Background Many of those who suffer from a first acute coronary event (CE) die suddenly during the day of the event, most of them die outside hospital. Poor lung function is a strong predictor of future cardiac events; however, it is unknown whether the pattern of lung function impairment differs for the prediction of sudden cardiac death (SCD) versus non-fatal CEs. We examined measures of lung function in relation to future SCD and non-fatal CE in a population-based study. Methods Baseline spirometry was assessed in 28 584 middle-aged subjects, without previous history of CE, from the Malmö Preventive Project. The cohort was followed prospectively for incidence of SCD (death on the day of a first CE, inside or outside hospital) or non-fatal CE (survived the first day).

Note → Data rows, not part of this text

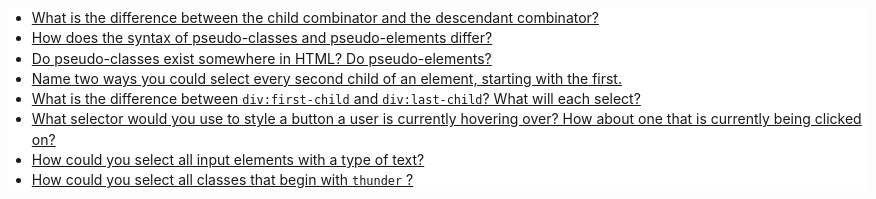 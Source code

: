 * <a class="knowledge-check-link" href="#childvdesc-knowledge-check">What is the difference between the child combinator and the descendant combinator?</a>
* <a class="knowledge-check-link" href="#syntax-exist-knowledge-check">How does the syntax of pseudo-classes and pseudo-elements differ?</a>
* <a class="knowledge-check-link" href="#syntax-exist-knowledge-check">Do pseudo-classes exist somewhere in HTML? Do pseudo-elements?</a>
* <a class="knowledge-check-link" href="#second-child-knowledge-check">Name two ways you could select every second child of an element, starting with the first.</a>
* <a class="knowledge-check-link" href="#first-child-knowledge-check">What is the difference between `div:first-child` and `div:last-child`? What will each select?</a>
* <a class="knowledge-check-link" href="#hover-active-knowledge-check">What selector would you use to style a button a user is currently hovering over? How about one that is currently being clicked on?</a>
* <a class="knowledge-check-link" href="#type-text-knowledge-check">How could you select all input elements with a type of text?</a>
* <a class="knowledge-check-link" href="#thunder-knowledge-check">How could you select all classes that begin with `thunder` ?</a>
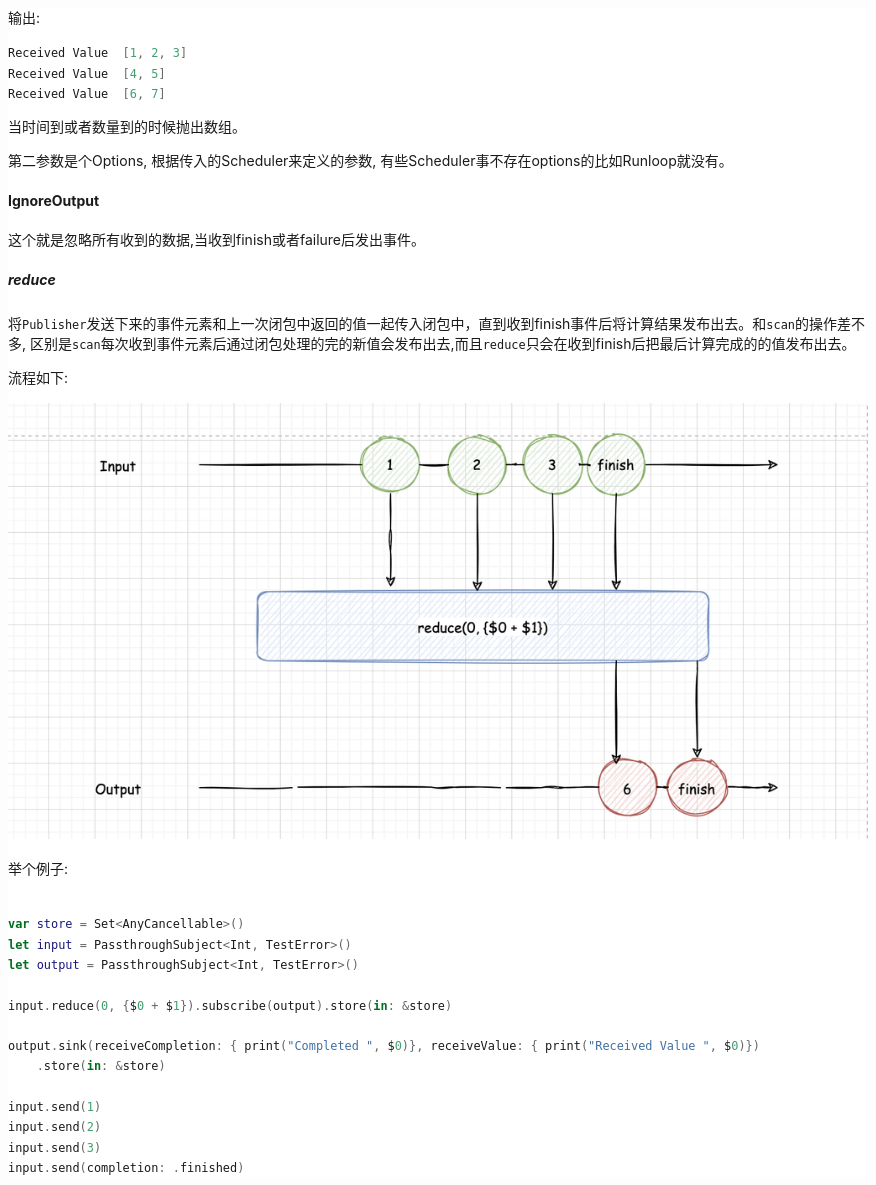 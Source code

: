 输出:

```swift
Received Value  [1, 2, 3]
Received Value  [4, 5]
Received Value  [6, 7]
```

当时间到或者数量到的时候抛出数组。

第二参数是个Options, 根据传入的Scheduler来定义的参数, 有些Scheduler事不存在options的比如Runloop就没有。

#### IgnoreOutput

这个就是忽略所有收到的数据,当收到finish或者failure后发出事件。

##### reduce

将`Publisher`发送下来的事件元素和上一次闭包中返回的值一起传入闭包中，直到收到finish事件后将计算结果发布出去。和`scan`的操作差不多, 区别是`scan`每次收到事件元素后通过闭包处理的完的新值会发布出去,而且`reduce`只会在收到finish后把最后计算完成的的值发布出去。

流程如下:

![image-20211104212724693](assets/img/image-20211104212724693.png)

举个例子:

```swift

var store = Set<AnyCancellable>()
let input = PassthroughSubject<Int, TestError>()
let output = PassthroughSubject<Int, TestError>()

input.reduce(0, {$0 + $1}).subscribe(output).store(in: &store)

output.sink(receiveCompletion: { print("Completed ", $0)}, receiveValue: { print("Received Value ", $0)})
    .store(in: &store)

input.send(1)
input.send(2)
input.send(3)
input.send(completion: .finished)
```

A modified version of the Lunn McNeil’s competing risk method for Cox regression was used to run models for both SCD and non-fatal CE simultaneously. Results A 1-SD reduction in forced expiratory volume in 1 s (FEV1) was more strongly associated with SCD than non-fatal CE even after full adjustment (FEV1: HR for SCD: 1.23 (1.15 to 1.31), HR for non-fatal CE 1.08 (1.04 to 1.13), p value for equal associations=0.002). Similar associations were found for forced vital capacity (FVC) but not FEV1/FVC. The results remained significant even in life-long never smokers (FEV1: HR for SCD: 1.34 (1.15 to 1.55), HR for non-fatal CE: 1.11 (1.02 to 1.21), p value for equal associations=0.038). Similar associations were seen when % predicted values of lung function measures were used. Conclusions Low FEV1 is associated with both SCD and non-fatal CE, but consistently more strongly associated with future SCD. Measurement with spirometry in early life could aid in the risk stratification of future SCD. The results support the use of spirometry for a global assessment of cardiovascular risk. Data are available upon reasonable request.

中文翻译:

一般人群中肺功能低下、心源性猝死和非致命性冠状动脉事件

背景 许多首次急性冠脉事件 (CE) 患者在事件发生当天突然死亡,其中大多数在医院外死亡。肺功能差是未来心脏事件的强预测指标;然而,对于预测心源性猝死 (SCD) 与非致命性 CE 的肺功能损害模式是否不同,尚不清楚。我们在一项基于人群的研究中检查了与未来 SCD 和非致命性 CE 相关的肺功能指标。方法 对来自 Malmö 预防项目的 28 584 名没有 CE 病史的中年受试者进行基线肺量测定。对队列进行前瞻性随访,了解 SCD(第一次 CE 当天死亡,医院内外)或非致命性 CE(第一天存活)的发生率。Lunn McNeil 的 Cox 回归竞争风险方法的修改版本用于同时运行 SCD 和非致命 CE 模型。结果 即使在完全调整后,1 秒内用力呼气量 (FEV1) 减少 1-SD 与 SCD 的相关性也比非致命性 CE 更强(FEV1:SCD 的 HR:1.23(1.15 至 1.31),非致命性的 HR CE 1.08(1.04 到 1.13),相等关联的 p 值 = 0.002)。用力肺活量 (FVC) 但 FEV1/FVC 没有发现类似的关联。即使在终生从不吸烟者中,结果仍然显着(FEV1:SCD 的 HR:1.34(1.15 至 1.55),非致命 CE 的 HR:1.11(1.02 至 1.21),相等关联的 p 值 = 0.038)。当使用肺功能测量的百分比预测值时,可以看到类似的关联。结论 低 FEV1 与 SCD 和非致命性 CE 相关,但始终与未来的 SCD 更密切相关。在生命早期使用肺活量测定法进行测量有助于未来 SCD 的风险分层。结果支持使用肺活量测定法对心血管风险进行全球评估。可应合理要求提供数据。